Dataset ->
BEGIN

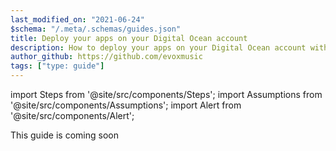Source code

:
```yaml
---
last_modified_on: "2021-06-24"
$schema: "/.meta/.schemas/guides.json"
title: Deploy your apps on your Digital Ocean account
description: How to deploy your apps on your Digital Ocean account with Qovery
author_github: https://github.com/evoxmusic
tags: ["type: guide"]
---
```

import Steps from '@site/src/components/Steps';
import Assumptions from '@site/src/components/Assumptions';
import Alert from '@site/src/components/Alert';

<Alert type="warning">

This guide is coming soon

</Alert>




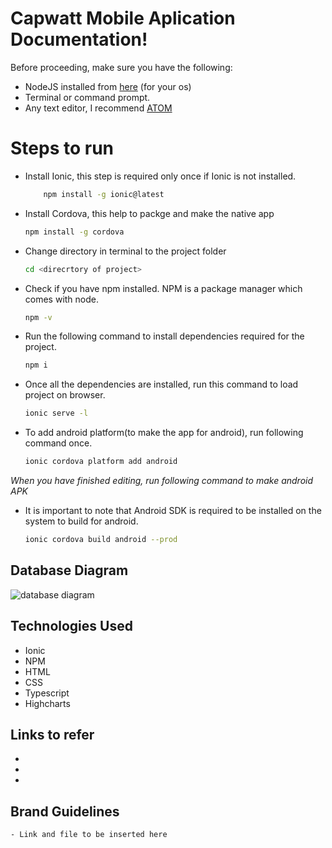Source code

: # Capwatt Mobile Aplication Documentation!

Before proceeding, make sure you have the following:

 - NodeJS installed from [here](https://nodejs.org/en/download/) (for your os)
 - Terminal or command prompt.
 - Any text editor, I recommend [ATOM](https://atom.io/)

# Steps to run

- Install Ionic, this step is required only once if Ionic is not installed.
  ```sh
      npm install -g ionic@latest
  ```
- Install Cordova, this help to packge and make the native app
  ```sh
  npm install -g cordova
  ```
- Change directory in terminal to the project folder
  ```sh
  cd <direcrtory of project>
  ```
- Check if you have npm installed. NPM is a package manager which comes with node.
  ```sh
  npm -v
  ```
- Run the following command to install dependencies required for the project.
  ```sh
  npm i
  ```
- Once all the dependencies are installed, run this command to load project on browser.
  ```sh
  ionic serve -l
  ```
- To add android platform(to make the app for android), run following command once.
  ```sh
  ionic cordova platform add android
  ```

*When you have finished editing, run following command to make android APK*
- It is important to note that Android SDK is required to be installed on the system to build for android.
  ```sh
  ionic cordova build android --prod
  ```


## Database Diagram
![database diagram](https://imgur.com/a/Jx7xlnS)


## Technologies Used

 - Ionic
 - NPM
 - HTML
 - CSS  
 - Typescript
 - Highcharts

## Links to refer
  -
  -
  -

## Brand Guidelines
    - Link and file to be inserted here
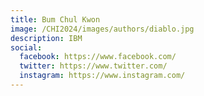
 ```yaml
---
title: Bum Chul Kwon
image: /CHI2024/images/authors/diablo.jpg
description: IBM
social:
  facebook: https://www.facebook.com/
  twitter: https://www.twitter.com/
  instagram: https://www.instagram.com/
---
```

END

Only lines containing "Ocean" belong in the answer; copy every such line from the records.

title: Deploy your apps on your Digital Ocean account
description: How to deploy your apps on your Digital Ocean account with Qovery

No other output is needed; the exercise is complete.